Bassirou Diomaye Faye, le président élu du Sénégal. / Photo: Reuters (Reuters)

Est-ce un appel du destin pour Bassirou Diomaye Faye ? Le jour de la célébration de ses 44 ans coïncidait avec l’annonce officieuse de sa victoire à la présidentielle sénégalaise, le 25 mars.

Pourtant, le 14 mars, lorsqu’il franchissait le portail de la prison de Rebeus à Dakar en homme libre, grâce à une amnistie présidentielle, il était loin de s’imaginer qu’il deviendrait le 5e président du Sénégal, dix jours plus tard.

En attendant les résultats officiels, les tendances sorties des urnes créditent le candidat du Pastef d’une confortable avance de 57% des suffrages contre 35 % pour son concurrent Amadou Bâ.

“Au regard des tendances des résultats de l’élection présidentielle et en attendant la proclamation officielle, je félicite le Président Bassirou Diomaye Diakhar Faye pour sa victoire dès le premier tour”, a indiqué Amadou Bâ, le candidat de la mouvance présidentielle dans un communiqué.

Du jamais vu au Sénégal qui, en 64 ans d’indépendance n’a jamais connu de coup d’État ! Ce qui est rare en Afrique.

Souverainiste et panafricaniste

Durant la brève campagne électorale, l’ancien syndicaliste a égrené les idées fortes de son programme.

Souverainiste et adepte du panafricanisme, la coalition soutenant Diomaye annonçait durant la campagne électorale, être favorable à une réforme monétaire débouchant sur l’adoption par le Sénégal de sa propre monnaie. Mais Ousmane Sonko, le leader du Pastef a nuancé la position du parti.

“Notre démarche a toujours été de dire qu’il y a un problème avec cette monnaie et qu’elle ne colle pas avec nos impératifs de développement. 90 % des pays du monde ont leur monnaie et s’en sortent. Il faut qu’on assume nos responsabilités pour aller vers autre chose, mais nous le ferons tout d’abord dans le cadre de discussions“.

Souvent taxé de populiste par ses pourfendeurs, le candidat du Pastef a durant la campagne souligné la nécessité des relations réciproquement bénéfiques avec les “partenaires”.

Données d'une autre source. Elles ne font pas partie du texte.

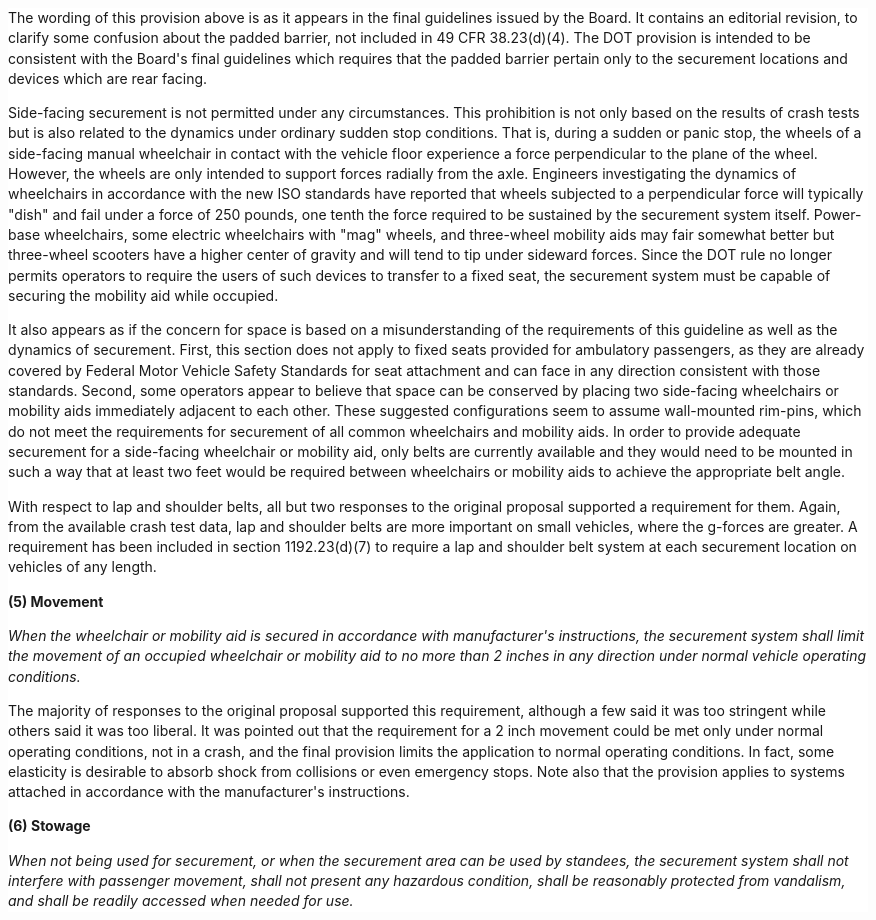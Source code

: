 The wording of this provision above is as it appears in the final guidelines issued by the Board. It contains an editorial revision, to clarify some confusion about the padded barrier, not included in 49 CFR 38.23(d)(4). The DOT provision is intended to be consistent with the Board's final guidelines which requires that the padded barrier pertain only to the securement locations and devices which are rear facing.

Side-facing securement is not permitted under any circumstances. This prohibition is not only based on the results of crash tests but is also related to the dynamics under ordinary sudden stop conditions. That is, during a sudden or panic stop, the wheels of a side-facing manual wheelchair in contact with the vehicle floor experience a force perpendicular to the plane of the wheel. However, the wheels are only intended to support forces radially from the axle. Engineers investigating the dynamics of wheelchairs in accordance with the new ISO standards have reported that wheels subjected to a perpendicular force will typically "dish" and fail under a force of 250 pounds, one tenth the force required to be sustained by the securement system itself. Power-base wheelchairs, some electric wheelchairs with "mag" wheels, and three-wheel mobility aids may fair somewhat better but three-wheel scooters have a higher center of gravity and will tend to tip under sideward forces. Since the DOT rule no longer permits operators to require the users of such devices to transfer to a fixed seat, the securement system must be capable of securing the mobility aid while occupied.

It also appears as if the concern for space is based on a misunderstanding of the requirements of this guideline as well as the dynamics of securement. First, this section does not apply to fixed seats provided for ambulatory passengers, as they are already covered by Federal Motor Vehicle Safety Standards for seat attachment and can face in any direction consistent with those standards. Second, some operators appear to believe that space can be conserved by placing two side-facing wheelchairs or mobility aids immediately adjacent to each other. These suggested configurations seem to assume wall-mounted rim-pins, which do not meet the requirements for securement of all common wheelchairs and mobility aids. In order to provide adequate securement for a side-facing wheelchair or mobility aid, only belts are currently available and they would need to be mounted in such a way that at least two feet would be required between wheelchairs or mobility aids to achieve the appropriate belt angle.

With respect to lap and shoulder belts, all but two responses to the original proposal supported a requirement for them. Again, from the available crash test data, lap and shoulder belts are more important on small vehicles, where the g-forces are greater. A requirement has been included in section 1192.23(d)(7) to require a lap and shoulder belt system at each securement location on vehicles of any length.

**(5) Movement**

*When the wheelchair or mobility aid is secured in accordance with manufacturer's instructions, the securement system shall limit the movement of an occupied wheelchair or mobility aid to no more than 2 inches in any direction under normal vehicle operating conditions.*

The majority of responses to the original proposal supported this requirement, although a few said it was too stringent while others said it was too liberal. It was pointed out that the requirement for a 2 inch movement could be met only under normal operating conditions, not in a crash, and the final provision limits the application to normal operating conditions. In fact, some elasticity is desirable to absorb shock from collisions or even emergency stops. Note also that the provision applies to systems attached in accordance with the manufacturer's instructions.

**(6) Stowage**

*When not being used for securement, or when the securement area can be used by standees, the securement system shall not interfere with passenger movement, shall not present any hazardous condition, shall be reasonably protected from vandalism, and shall be readily accessed when needed for use.*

S’adressant particulièrement aux partenaires du Sénégal dans sa première déclaration à la presse, il a souligné que“(...) le Sénégal tiendra toujours son rang, il restera le pays ami et l'allié sûr et fiable de tout partenaire qui s'engagera avec nous dans une coopération vertueuse, respectueuse et mutuellement productive”.

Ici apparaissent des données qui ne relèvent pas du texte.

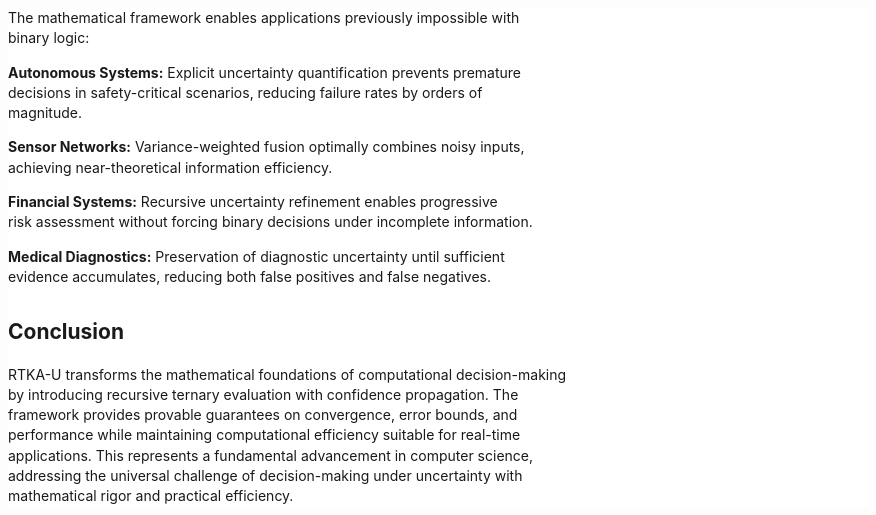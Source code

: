 The mathematical framework enables applications previously impossible with \
binary logic:

**Autonomous Systems:** Explicit uncertainty quantification prevents premature \
decisions in safety-critical scenarios, reducing failure rates by orders of \
magnitude.

**Sensor Networks:** Variance-weighted fusion optimally combines noisy inputs, \
achieving near-theoretical information efficiency.

**Financial Systems:** Recursive uncertainty refinement enables progressive \
risk assessment without forcing binary decisions under incomplete information.

**Medical Diagnostics:** Preservation of diagnostic uncertainty until sufficient \
evidence accumulates, reducing both false positives and false negatives.

## Conclusion

RTKA-U transforms the mathematical foundations of computational decision-making \
by introducing recursive ternary evaluation with confidence propagation. The \
framework provides provable guarantees on convergence, error bounds, and \
performance while maintaining computational efficiency suitable for real-time \
applications. This represents a fundamental advancement in computer science, \
addressing the universal challenge of decision-making under uncertainty with \
mathematical rigor and practical efficiency.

Dans la sous-région, l’opinion lui prête déjà une redéfinition des nouvelles bases des rapports avec la France, l’ancienne puissance colonisatrice.

Le journal ivoirien La Voie Originale, proche de l’opposition, a titré “Bassirou Diomaye Faye élu 5ᵉ Président, la Françafrique s’écroule au Sénégal”.

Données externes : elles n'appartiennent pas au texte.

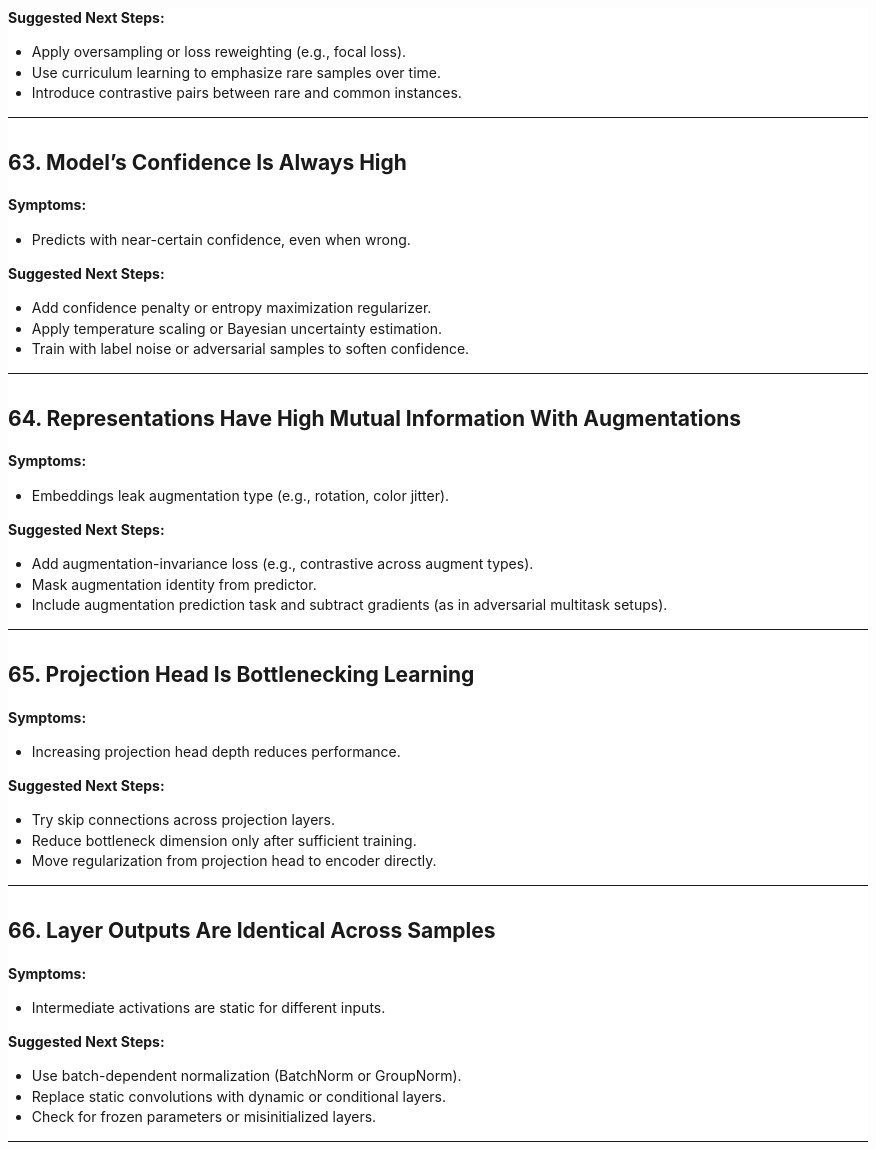 **Suggested Next Steps:**
- Apply oversampling or loss reweighting (e.g., focal loss).
- Use curriculum learning to emphasize rare samples over time.
- Introduce contrastive pairs between rare and common instances.

---

## 63. Model’s Confidence Is Always High

**Symptoms:**
- Predicts with near-certain confidence, even when wrong.

**Suggested Next Steps:**
- Add confidence penalty or entropy maximization regularizer.
- Apply temperature scaling or Bayesian uncertainty estimation.
- Train with label noise or adversarial samples to soften confidence.

---

## 64. Representations Have High Mutual Information With Augmentations

**Symptoms:**
- Embeddings leak augmentation type (e.g., rotation, color jitter).

**Suggested Next Steps:**
- Add augmentation-invariance loss (e.g., contrastive across augment types).
- Mask augmentation identity from predictor.
- Include augmentation prediction task and subtract gradients (as in adversarial multitask setups).

---

## 65. Projection Head Is Bottlenecking Learning

**Symptoms:**
- Increasing projection head depth reduces performance.

**Suggested Next Steps:**
- Try skip connections across projection layers.
- Reduce bottleneck dimension only after sufficient training.
- Move regularization from projection head to encoder directly.

---

## 66. Layer Outputs Are Identical Across Samples

**Symptoms:**
- Intermediate activations are static for different inputs.

**Suggested Next Steps:**
- Use batch-dependent normalization (BatchNorm or GroupNorm).
- Replace static convolutions with dynamic or conditional layers.
- Check for frozen parameters or misinitialized layers.

---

Sur le plan interne, le président élu du Sénégal, lors de sa première déclaration à la presse a promis de s’attaquer en priorité à “la réconciliation nationale”.

Cela peut se comprendre, explique le politologue sénégalais Mountaga Diagne de l’université Gaston Berger de Saint-Louis, “la campagne électorale a été âpre, avec une judiciarisation du politique. Beaucoup d’opposants sont allés en prison. Il y a eu des rancœurs”.

Bassirou Faye a aussi parlé de “la refondation des institutions”. “La dernière élection a montré que le président concentrait beaucoup de pouvoirs tel un ‘monarque constitutionnel’. Il y a aussi une volonté de lutte contre la corruption avec une gestion saine et vertueuse”, analyse Mountaga Diagne.

“L'allègement sensible du coût de la vie est aussi au centre du projet du Pastef. Le Covid a détérioré les conditions de vie de la plupart des sénégalais qui vivent au jour le jour”, explique le politologue.

“La lutte contre le train de vie de l’État pourrait permettre de dégager des marges, grâce notamment à la lutte contre les institutions budgétivores”, poursuit le politologue.

L’imminence de l’exploitation des hydrocarbures, pourrait offrir à Bassirou Diomaye Faye les moyens de mettre en œuvre le programme politique du Pastef.